General Practitioners

This may be your regular doctor, the doctor you see for regular check-ups. It doesn’t matter if your doctor knows about PC at first as long as she or he will listen to you and your parents and try to understand PC. You may have to explain PC to your doctor and tell him or her how it affects you. If you aren’t sure about a treatment your doctor prescribes for you, please contact PC Project.  You can even tell about PC Project.

Your regular doctor may be able to help with your basic PC needs, like nail or other skin infections, draining/removing cysts or how to lance or drain infected nails and blisters.

Because healthcare systems vary in different countries, you may need to get a referral from your regular doctor in order to see specialists like dermatologists, chiropodists, or podiatrists for your PC.

Dermatologist

A dermatologist is a doctor who specializes in skin. Many PC patients visit a dermatologist for help with their PC. He or she can give you advice on how to take care of your PC and may even help you trim your calluses

Just like a General Practitioner, you may have to first teach your dermatologist about PC. It’s okay if your doctors don’t know what PC is at first. PC is super rare! The most important thing is that your doctor wants to learn more about PC and is willing to listen to you as the patient. Sometimes, doctors don’t know that plain looking calluses that don’t hurt a person without PC can really hurt a person that has PC.

Doctors are people who care very much about their patients. Having a good relationship with your doctor so you can turn to him or her when you need PC help is important.  Sometimes doctors want to give PC patients medicines that they hope will help. Because of the IPCRR (Patient Registry), PC Project knows a lot about which medicines help PC and which ones don’t. If you aren’t sure if something your doctor has given you will be effective for PC, please contact PC Project or ask your doctor to contact PC Project.

PC Project has a Medical and Scientific Advisory Board, made up of doctors who understand PC and who have talked with hundreds of PC patients. They will be happy to talk with your doctor about PC if needed.

Chiropodists, podiatrists

A chiropodist or podiatrist is a specialised foot doctor. He or she may be able to give you advice on how to take care of your feet.  They will also be able to shave off the hard skin that can build up with PC.  They can also help with infections and cracked heels.   They may also be able to refer you to have specialised insoles or shoes.

Many PC families see a podiatrist regularly to help shave off the excess skin.  Here are some top tips from a family in the UK about seeing a Chiropodist:

What one family with PC in the UK does: visit an NHS chiropodist regularly (approx. every 3-4 weeks)

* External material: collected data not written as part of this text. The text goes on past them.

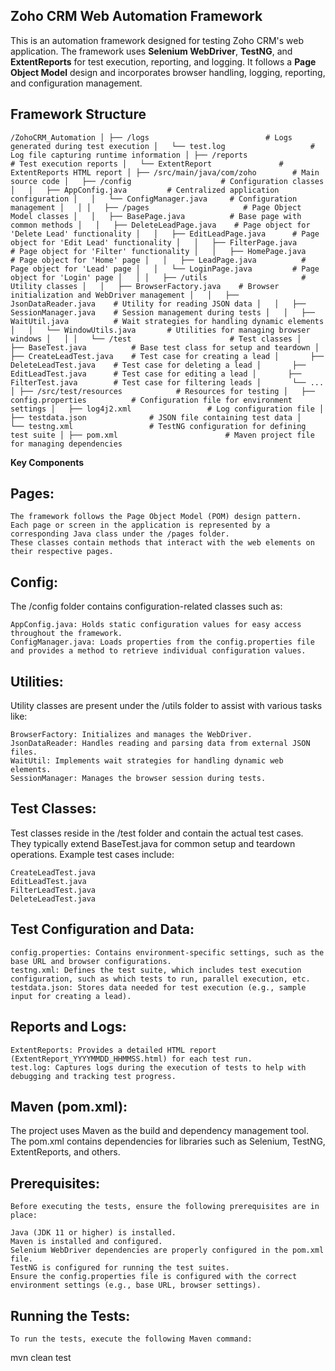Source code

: ## Zoho CRM Web Automation Framework

This is an automation framework designed for testing Zoho CRM's web application.
The framework uses **Selenium WebDriver**, **TestNG**, and **ExtentReports** for test execution,
reporting, and logging.
It follows a **Page Object Model** design and incorporates browser handling, logging, reporting, and configuration management.


## Framework Structure


`/ZohoCRM_Automation
│
├── /logs                          # Logs generated during test execution
│   └── test.log                   # Log file capturing runtime information
│
├── /reports                       # Test execution reports
│   └── ExtentReport               # ExtentReports HTML report
│
├── /src/main/java/com/zoho        # Main source code
│   ├── /config                    # Configuration classes
│   │   ├── AppConfig.java         # Centralized application configuration
│   │   └── ConfigManager.java     # Configuration management
│   │
│   ├── /pages                     # Page Object Model classes
│   │   ├── BasePage.java          # Base page with common methods
│   │   ├── DeleteLeadPage.java    # Page object for 'Delete Lead' functionality
│   │   ├── EditLeadPage.java      # Page object for 'Edit Lead' functionality
│   │   ├── FilterPage.java        # Page object for 'Filter' functionality
│   │   ├── HomePage.java          # Page object for 'Home' page
│   │   ├── LeadPage.java          # Page object for 'Lead' page
│   │   └── LoginPage.java         # Page object for 'Login' page
│   │
│   ├── /utils                     # Utility classes
│   │   ├── BrowserFactory.java    # Browser initialization and WebDriver management
│   │   ├── JsonDataReader.java    # Utility for reading JSON data
│   │   ├── SessionManager.java    # Session management during tests
│   │   ├── WaitUtil.java          # Wait strategies for handling dynamic elements
│   │   └── WindowUtils.java       # Utilities for managing browser windows
│   │
│   └── /test                      # Test classes
│       ├── BaseTest.java          # Base test class for setup and teardown
│       ├── CreateLeadTest.java    # Test case for creating a lead
│       ├── DeleteLeadTest.java    # Test case for deleting a lead
│       ├── EditLeadTest.java      # Test case for editing a lead
│       ├── FilterTest.java        # Test case for filtering leads
│       └── ...
│
├── /src/test/resources            # Resources for testing
│   ├── config.properties          # Configuration file for environment settings
│   ├── log4j2.xml                 # Log configuration file
│   ├── testdata.json              # JSON file containing test data
│   └── testng.xml                 # TestNG configuration for defining test suite
│
├── pom.xml                        # Maven project file for managing dependencies`


**Key Components**

## Pages:
    The framework follows the Page Object Model (POM) design pattern.
    Each page or screen in the application is represented by a corresponding Java class under the /pages folder.
    These classes contain methods that interact with the web elements on their respective pages.

## Config:
   The /config folder contains configuration-related classes such as:

    AppConfig.java: Holds static configuration values for easy access throughout the framework.
    ConfigManager.java: Loads properties from the config.properties file and provides a method to retrieve individual configuration values.

## Utilities:
   Utility classes are present under the /utils folder to assist with various tasks like:

    BrowserFactory: Initializes and manages the WebDriver.
    JsonDataReader: Handles reading and parsing data from external JSON files.
    WaitUtil: Implements wait strategies for handling dynamic web elements.
    SessionManager: Manages the browser session during tests.

## Test Classes:

   Test classes reside in the /test folder and contain the actual test cases.
   They typically extend BaseTest.java for common setup and teardown operations.
   Example test cases include:

    CreateLeadTest.java
    EditLeadTest.java
    FilterLeadTest.java
    DeleteLeadTest.java

## Test Configuration and Data:

    config.properties: Contains environment-specific settings, such as the base URL and browser configurations.
    testng.xml: Defines the test suite, which includes test execution configuration, such as which tests to run, parallel execution, etc.
    testdata.json: Stores data needed for test execution (e.g., sample input for creating a lead).

## Reports and Logs:

    ExtentReports: Provides a detailed HTML report (ExtentReport_YYYYMMDD_HHMMSS.html) for each test run.
    test.log: Captures logs during the execution of tests to help with debugging and tracking test progress.

## Maven (pom.xml):
   The project uses Maven as the build and dependency management tool.
   The pom.xml contains dependencies for libraries such as Selenium, TestNG, ExtentReports, and others.

## Prerequisites:

    Before executing the tests, ensure the following prerequisites are in place:

    Java (JDK 11 or higher) is installed.
    Maven is installed and configured.
    Selenium WebDriver dependencies are properly configured in the pom.xml file.
    TestNG is configured for running the test suites.
    Ensure the config.properties file is configured with the correct environment settings (e.g., base URL, browser settings).

## Running the Tests:

    To run the tests, execute the following Maven command:

   mvn clean test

I’ve included some tips which work well for us in the UK, where we have a National HealthCare Service (e.g. we do not pay privately for these appointments)

Top tips:

  • Try to establish a relationship with your chiropodist- with our son’s PC we have found that there’s a fine balance between removing enough skin without going too low. If it’s too low it hurts!!
  • Try to plan your appointments around other activities. Even when we get the balance right with how much skin is removed, his feet will still often be sore after an appointment so we try to make sure we have nothing planned after school that day so he doesn’t need to be on his feet.
  • Book appointments well in advance. There is often such a demand for these services that I try to book months in advance so that we are seen regularly.
  • Work with the school to manage the lateness/absences due to the appointments. These are a medical necessity and the child should not be penalised for missing school for regular care.
  • Use the opportunity to help spread the word about PC- chiropodists see a lot of feet! We have brought in leaflets before for them to give to other patients who they think may have PC.

Differences between medical degrees

Confused about the difference between an MD, DO, MD, BAO, PA, and NP? You aren’t the only one. Here is a quick list to get you up to speed.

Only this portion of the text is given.